By Grill Room TeamDecember 11, 2017, 9:47 pm

Well, this is a one new one.

According to a report from KTVQ in Montana, this line in the Montana State High School Association rule book all but forbids spectators from observing high school golf in that state:

“No spectators/fans are allowed on the course except for certain locations as designated by the tournament manager and club professional.”

Part of the issue, according to the report, is that most courses don't bother to designate those "certain locations" leaving parents unable to watch their kids compete.

“If you tell a parent that they can’t watch their kid play in the Thanksgiving Day football game, they would riot,” Chris Kelley, a high school golf parent, told KTVQ.

The report lists illegal outside coaching as one of the rule's chief motivations, but Montana State women's golf coach Brittany Basye doesn't quite buy that.

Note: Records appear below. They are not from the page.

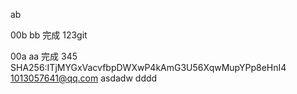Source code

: 
ab

00b bb 完成
123git 

00a aa  完成
345
SHA256:ITjMYGxVacvfbpDWXwP4kAmG3U56XqwMupYPp8eHnI4 1013057641@qq.com
asdadw
dddd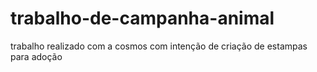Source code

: # trabalho-de-campanha-animal
trabalho realizado com a cosmos com intenção de criação de estampas para adoção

“I can go to a softball game and I can sit right behind the pitcher. I can make hand signals,” she is quoted in the report. “I can yell out names. I can do the same thing on a softball field that might affect that kid. Football games we can yell as loud as we want when someone is making a pass or a catch.”

The MHSA has argued that unlike other sports that are played in a confined area, the sprawling nature of a golf course would make it difficult to hire enough marshals to keep unruly spectators in check.

Meanwhile, there's a lawyer quoted in the report claiming this is some kind of civil rights issue.

Worth note, Montana is one of only two states that doesn't allow spectators on the course. The other state, Alaska, does not offer high school golf.